When the string "tutorialData" is part of a line in the data below, report the whole line.

[Saved data entries]

[Start of section]

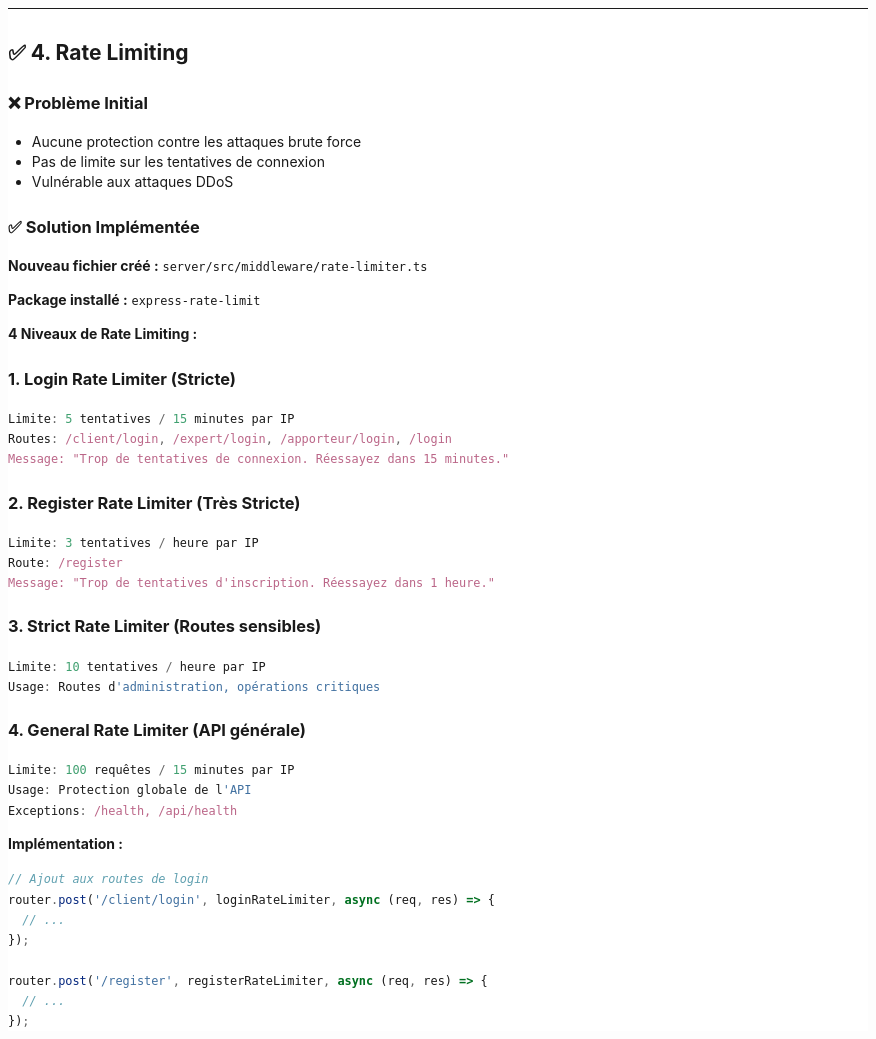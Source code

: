 
---

## ✅ 4. Rate Limiting

### ❌ **Problème Initial**
- Aucune protection contre les attaques brute force
- Pas de limite sur les tentatives de connexion
- Vulnérable aux attaques DDoS

### ✅ **Solution Implémentée**

**Nouveau fichier créé :** `server/src/middleware/rate-limiter.ts`

**Package installé :** `express-rate-limit`

**4 Niveaux de Rate Limiting :**

### 1. **Login Rate Limiter** (Stricte)
```typescript
Limite: 5 tentatives / 15 minutes par IP
Routes: /client/login, /expert/login, /apporteur/login, /login
Message: "Trop de tentatives de connexion. Réessayez dans 15 minutes."
```

### 2. **Register Rate Limiter** (Très Stricte)
```typescript
Limite: 3 tentatives / heure par IP
Route: /register
Message: "Trop de tentatives d'inscription. Réessayez dans 1 heure."
```

### 3. **Strict Rate Limiter** (Routes sensibles)
```typescript
Limite: 10 tentatives / heure par IP
Usage: Routes d'administration, opérations critiques
```

### 4. **General Rate Limiter** (API générale)
```typescript
Limite: 100 requêtes / 15 minutes par IP
Usage: Protection globale de l'API
Exceptions: /health, /api/health
```

**Implémentation :**
```typescript
// Ajout aux routes de login
router.post('/client/login', loginRateLimiter, async (req, res) => {
  // ...
});

router.post('/register', registerRateLimiter, async (req, res) => {
  // ...
});
```
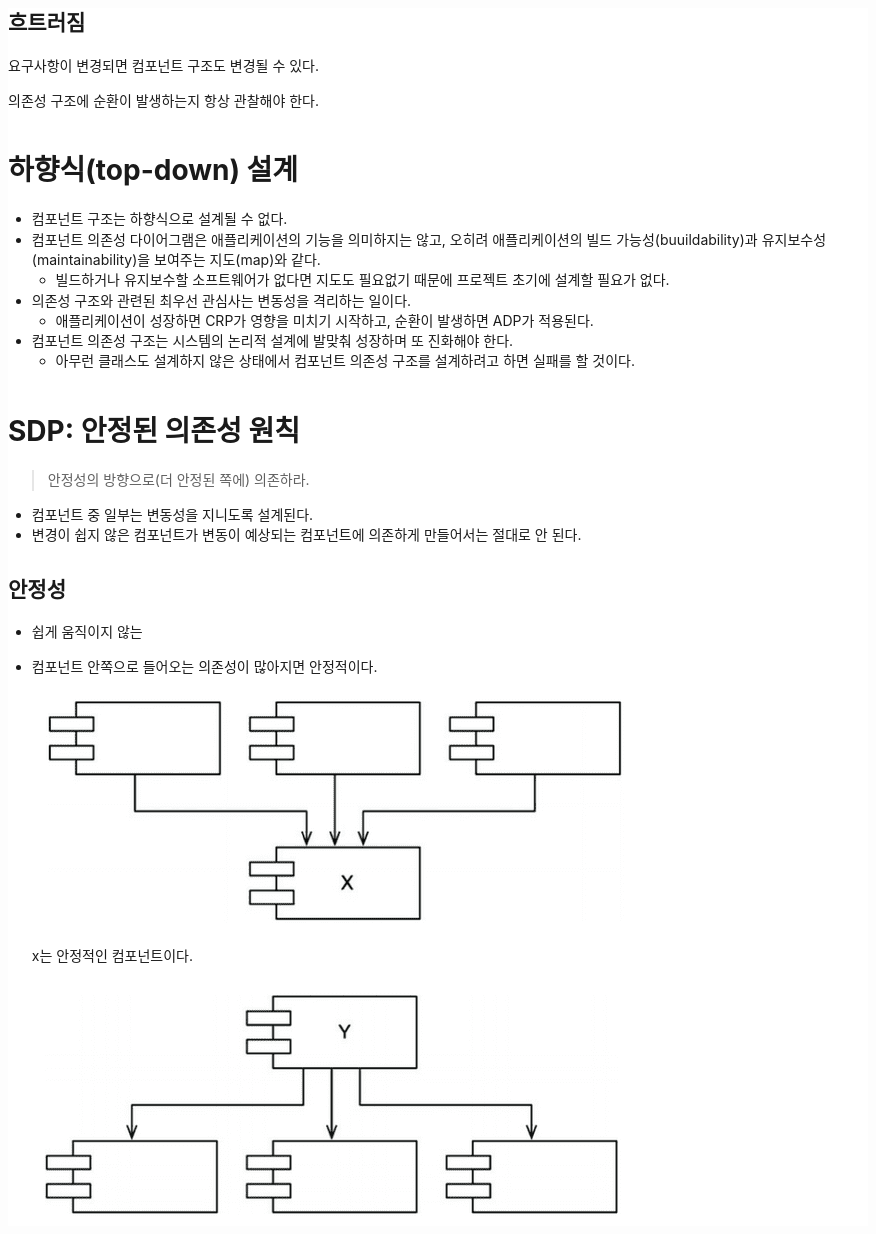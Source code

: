 ## 흐트러짐

요구사항이 변경되면 컴포넌트 구조도 변경될 수 있다.

의존성 구조에 순환이 발생하는지 항상 관찰해야 한다.

# 하향식(top-down) 설계

- 컴포넌트 구조는 하향식으로 설계될 수 없다.
- 컴포넌트 의존성 다이어그램은 애플리케이션의 기능을 의미하지는 않고, 오히려 애플리케이션의 빌드 가능성(buuildability)과 유지보수성(maintainability)을 보여주는 지도(map)와 같다.
    - 빌드하거나 유지보수할 소프트웨어가 없다면 지도도 필요없기 때문에 프로젝트 초기에 설계할 필요가 없다.
- 의존성 구조와 관련된 최우선 관심사는 변동성을 격리하는 일이다.
    - 애플리케이션이 성장하면 CRP가 영향을 미치기 시작하고, 순환이 발생하면 ADP가 적용된다.
- 컴포넌트 의존성 구조는 시스템의 논리적 설계에 발맞춰 성장하며 또 진화해야 한다.
    - 아무런 클래스도 설계하지 않은 상태에서 컴포넌트 의존성 구조를 설계하려고 하면 실패를 할 것이다.

# SDP: 안정된 의존성 원칙

> 안정성의 방향으로(더 안정된 쪽에) 의존하라.

- 컴포넌트 중 일부는 변동성을 지니도록 설계된다.
- 변경이 쉽지 않은 컴포넌트가 변동이 예상되는 컴포넌트에 의존하게 만들어서는 절대로 안 된다.

## 안정성

- 쉽게 움직이지 않는
- 컴포넌트 안쪽으로 들어오는 의존성이 많아지면 안정적이다.

    ![](image/4.png)

    x는 안정적인 컴포넌트이다.

    ![](image/5.png)
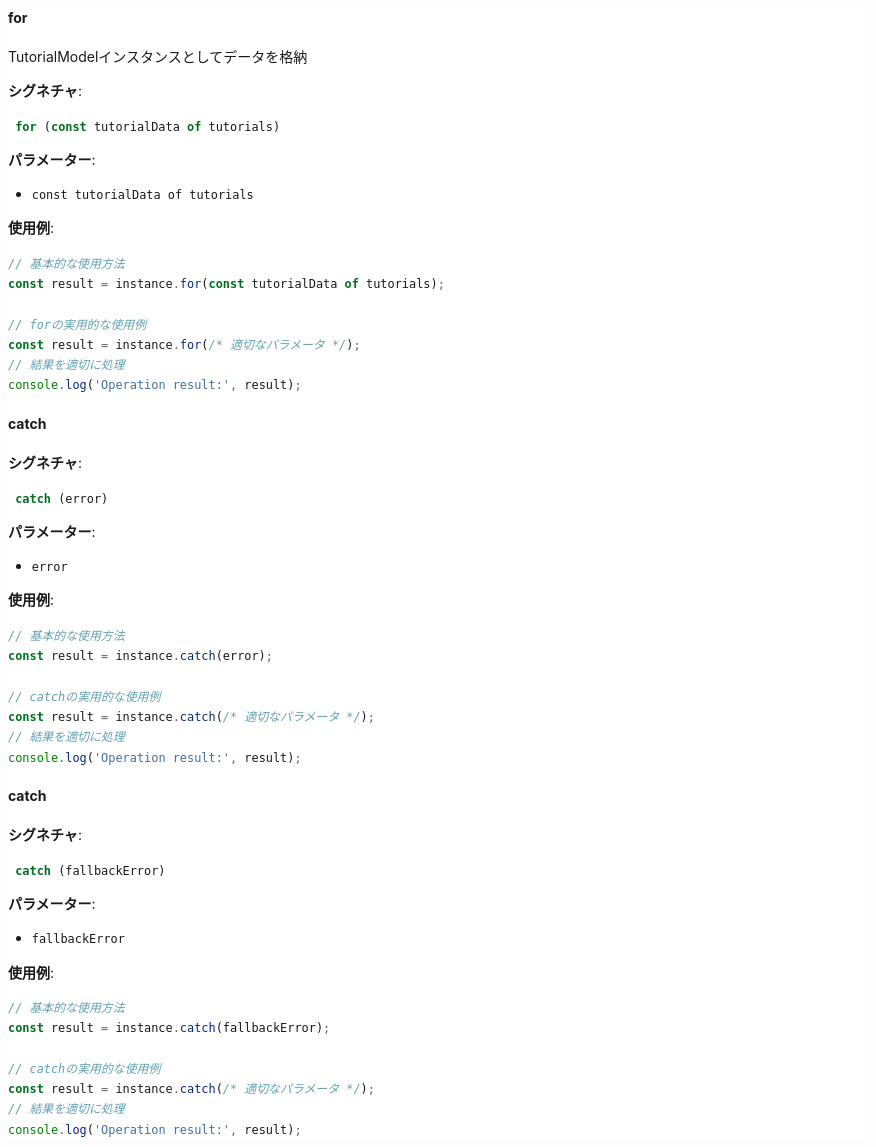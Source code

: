 #### for

TutorialModelインスタンスとしてデータを格納

**シグネチャ**:
```javascript
 for (const tutorialData of tutorials)
```

**パラメーター**:
- `const tutorialData of tutorials`

**使用例**:
```javascript
// 基本的な使用方法
const result = instance.for(const tutorialData of tutorials);

// forの実用的な使用例
const result = instance.for(/* 適切なパラメータ */);
// 結果を適切に処理
console.log('Operation result:', result);
```

#### catch

**シグネチャ**:
```javascript
 catch (error)
```

**パラメーター**:
- `error`

**使用例**:
```javascript
// 基本的な使用方法
const result = instance.catch(error);

// catchの実用的な使用例
const result = instance.catch(/* 適切なパラメータ */);
// 結果を適切に処理
console.log('Operation result:', result);
```

#### catch

**シグネチャ**:
```javascript
 catch (fallbackError)
```

**パラメーター**:
- `fallbackError`

**使用例**:
```javascript
// 基本的な使用方法
const result = instance.catch(fallbackError);

// catchの実用的な使用例
const result = instance.catch(/* 適切なパラメータ */);
// 結果を適切に処理
console.log('Operation result:', result);
```
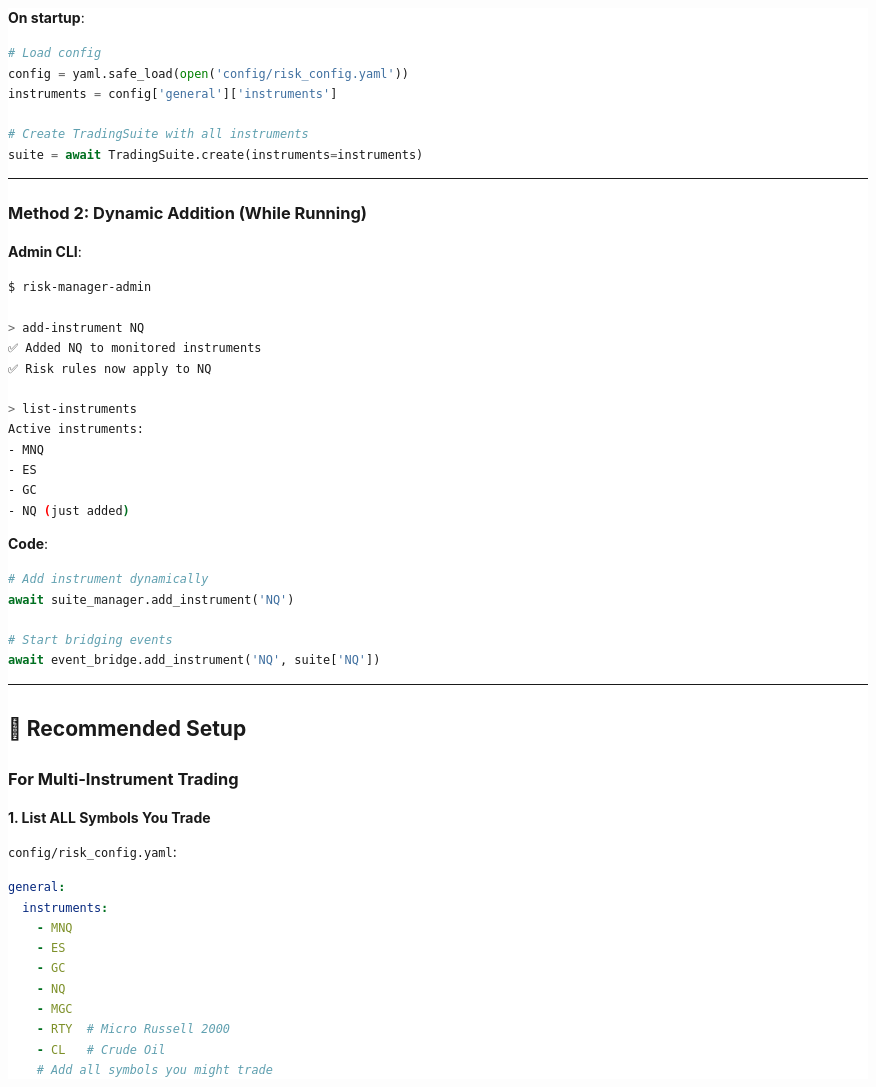**On startup**:
```python
# Load config
config = yaml.safe_load(open('config/risk_config.yaml'))
instruments = config['general']['instruments']

# Create TradingSuite with all instruments
suite = await TradingSuite.create(instruments=instruments)
```

---

### Method 2: Dynamic Addition (While Running)

**Admin CLI**:
```bash
$ risk-manager-admin

> add-instrument NQ
✅ Added NQ to monitored instruments
✅ Risk rules now apply to NQ

> list-instruments
Active instruments:
- MNQ
- ES
- GC
- NQ (just added)
```

**Code**:
```python
# Add instrument dynamically
await suite_manager.add_instrument('NQ')

# Start bridging events
await event_bridge.add_instrument('NQ', suite['NQ'])
```

---

## 🎯 Recommended Setup

### For Multi-Instrument Trading

**1. List ALL Symbols You Trade**

`config/risk_config.yaml`:
```yaml
general:
  instruments:
    - MNQ
    - ES
    - GC
    - NQ
    - MGC
    - RTY  # Micro Russell 2000
    - CL   # Crude Oil
    # Add all symbols you might trade
```
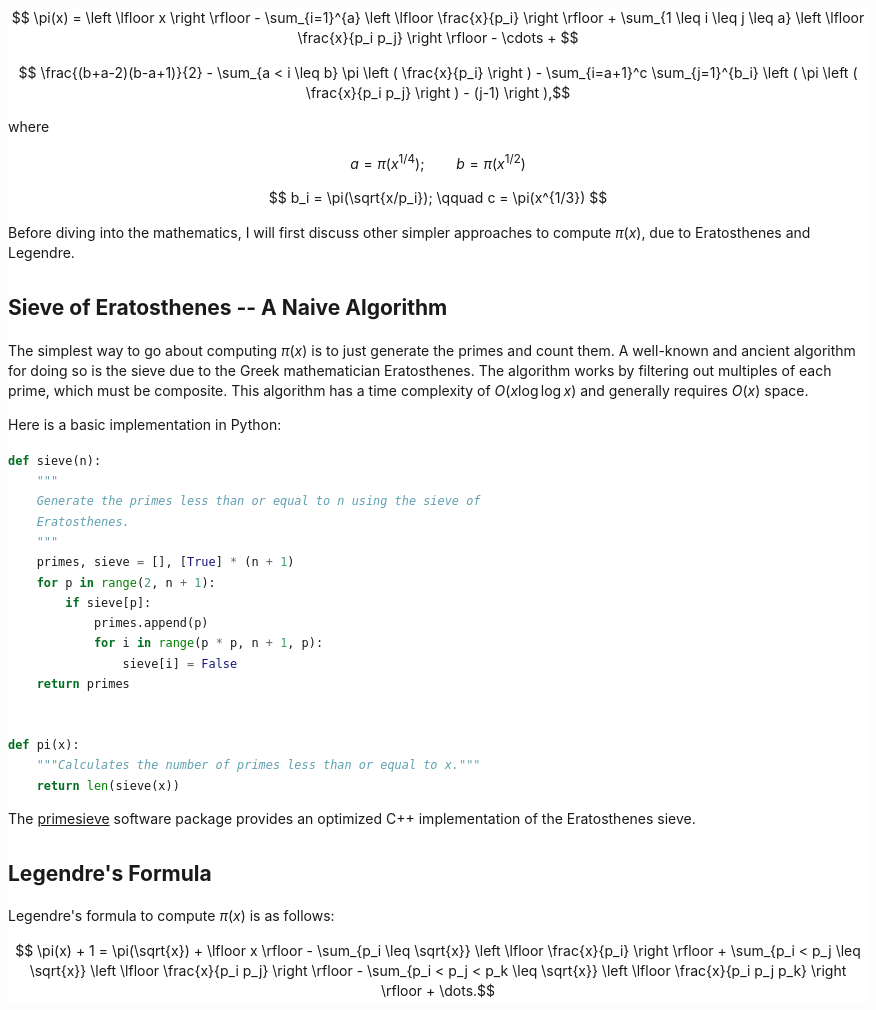 $$ \pi(x) = \left \lfloor x \right \rfloor - \sum_{i=1}^{a} \left \lfloor \frac{x}{p_i} \right \rfloor + \sum_{1 \leq i \leq j \leq a} \left \lfloor \frac{x}{p_i p_j} \right \rfloor - \cdots + $$

$$ \frac{(b+a-2)(b-a+1)}{2} - \sum_{a < i \leq b} \pi \left ( \frac{x}{p_i} \right ) - \sum_{i=a+1}^c \sum_{j=1}^{b_i} \left ( \pi \left ( \frac{x}{p_i p_j} \right ) - (j-1) \right ),$$

where

$$ a = \pi(x^{1/4}); \qquad b = \pi(x^{1/2}) $$

$$ b_i = \pi(\sqrt{x/p_i}); \qquad c = \pi(x^{1/3}) $$

Before diving into the mathematics, I will first discuss other simpler approaches to compute $\pi(x)$, due to Eratosthenes and Legendre.

## Sieve of Eratosthenes -- A Naive Algorithm

The simplest way to go about computing $\pi(x)$ is to just generate the primes and count them.  A well-known and ancient algorithm for doing so is the sieve due to the Greek mathematician Eratosthenes.  The algorithm works by filtering out multiples of each prime, which must be composite.  This algorithm has a time complexity of $O (x \log \log x)$ and generally requires $O(x)$ space.  

Here is a basic implementation in Python:

```python
def sieve(n):
    """
    Generate the primes less than or equal to n using the sieve of
    Eratosthenes.
    """
    primes, sieve = [], [True] * (n + 1)
    for p in range(2, n + 1):
        if sieve[p]:
            primes.append(p)
            for i in range(p * p, n + 1, p):
                sieve[i] = False
    return primes


def pi(x):
    """Calculates the number of primes less than or equal to x."""
    return len(sieve(x))
```

The [primesieve](https://github.com/kimwalisch/primesieve) software package provides an optimized C++ implementation of the Eratosthenes sieve.

[^1]: This is a consequence of the fact that the [prime harmonic series](http://mathworld.wolfram.com/HarmonicSeriesofPrimes.html) approaches $\log \log x$ asymptotically.  

## Legendre's Formula 

Legendre's formula to compute $\pi(x)$ is as follows:

$$ \pi(x) + 1 = \pi(\sqrt{x}) + \lfloor x \rfloor - \sum_{p_i \leq \sqrt{x}} \left \lfloor \frac{x}{p_i} \right \rfloor + \sum_{p_i < p_j \leq \sqrt{x}} \left \lfloor \frac{x}{p_i p_j} \right \rfloor - \sum_{p_i < p_j < p_k \leq \sqrt{x}} \left \lfloor \frac{x}{p_i p_j p_k} \right \rfloor + \dots.$$
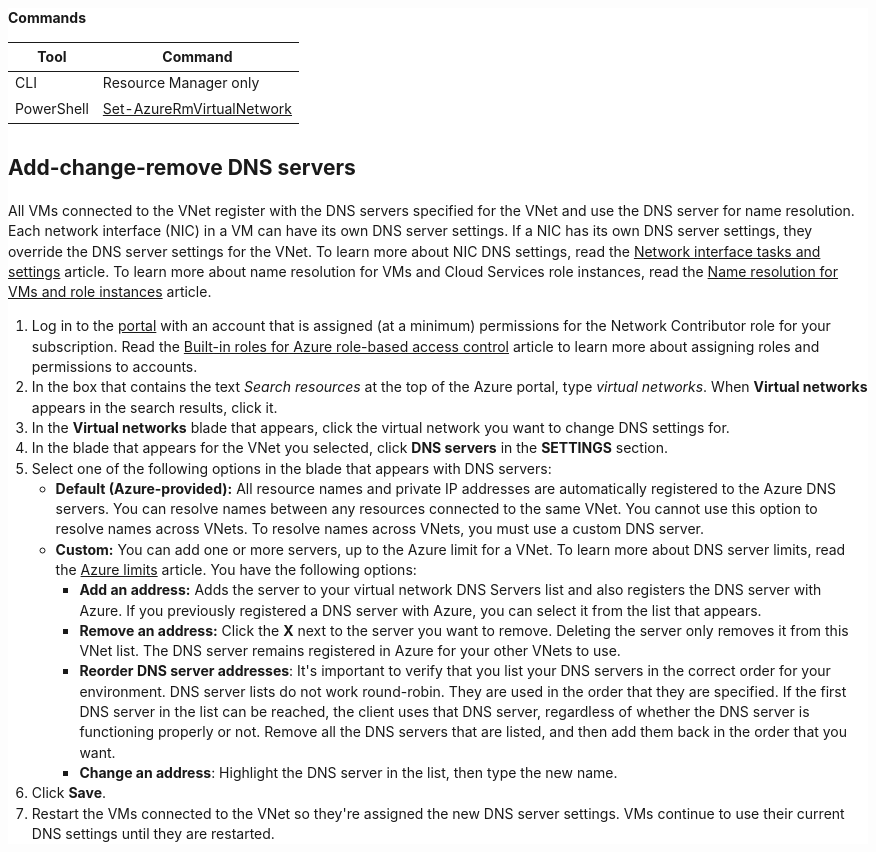 **Commands**

|Tool|Command|
|---|---|
|CLI|Resource Manager only|[az network vnet update](/cli/azure/network/vnet?toc=%2fazure%2fvirtual-network%2ftoc.json#update)|
|PowerShell|[Set-AzureRmVirtualNetwork](/powershell/module/azurerm.network/set-azurermvirtualnetwork?view=azurermps-3.8.0?toc=%2fazure%2fvirtual-network%2ftoc.json)|

## <a name="dns-servers"></a>Add-change-remove DNS servers

All VMs connected to the VNet register with the DNS servers specified for the VNet and use the DNS server for name resolution. Each network interface (NIC) in a VM can have its own DNS server settings. If a NIC has its own DNS server settings, they override the DNS server settings for the VNet. To learn more about NIC DNS settings, read the [Network interface tasks and settings](virtual-network-network-interface.md#dns) article. To learn more about name resolution for VMs and Cloud Services role instances, read the [Name resolution for VMs and role instances](virtual-networks-name-resolution-for-vms-and-role-instances.md) article.

1. Log in to the [portal](https://portal.azure.com) with an account that is assigned (at a minimum) permissions for the Network Contributor role for your subscription. Read the [Built-in roles for Azure role-based access control](../active-directory/role-based-access-built-in-roles.md?toc=%2fazure%2fvirtual-network%2ftoc.json#network-contributor) article to learn more about assigning roles and permissions to accounts.
2. In the box that contains the text *Search resources* at the top of the Azure portal, type *virtual networks*. When **Virtual networks** appears in the search results, click it. 
3. In the **Virtual networks** blade that appears, click the virtual network you want to change DNS settings for.
4. In the blade that appears for the VNet you selected, click **DNS servers** in the **SETTINGS** section.
5. Select one of the following options in the blade that appears with DNS servers:
	- **Default (Azure-provided):** All resource names and private IP addresses are automatically registered to the Azure DNS servers. You can resolve names between any resources connected to the same VNet. You cannot use this option to resolve names across VNets. To resolve names across VNets, you must use a custom DNS server.
	- **Custom:** You can add one or more servers, up to the Azure limit for a VNet. To learn more about DNS server limits, read the [Azure limits](../azure-subscription-service-limits.md?toc=%2fazure%2fvirtual-network%2ftoc.json#virtual-networking-limits-classic) article. You have the following options:
		- **Add an address:** Adds the server to your virtual network DNS Servers list and also registers the DNS server with Azure. If you previously registered a DNS server with Azure, you can select it from the list that appears. 
		- **Remove an address:** Click the **X** next to the server you want to remove. Deleting the server only removes it from this VNet list. The DNS server remains registered in Azure for your other VNets to use. 
		- **Reorder DNS server addresses**: It's important to verify that you list your DNS servers in the correct order for your environment. DNS server lists do not work round-robin. They are used in the order that they are specified. If the first DNS server in the list can be reached, the client uses that DNS server, regardless of whether the DNS server is functioning properly or not. Remove all the DNS servers that are listed, and then add them back in the order that you want.
		- **Change an address**: Highlight the DNS server in the list, then type the new name.
6. Click **Save**.
7. Restart the VMs connected to the VNet so they're assigned the new DNS server settings. VMs continue to use their current DNS settings until they are restarted.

[End of section]

Exercise result>
 for (const tutorialData of tutorials)
- `const tutorialData of tutorials`
const result = instance.for(const tutorialData of tutorials);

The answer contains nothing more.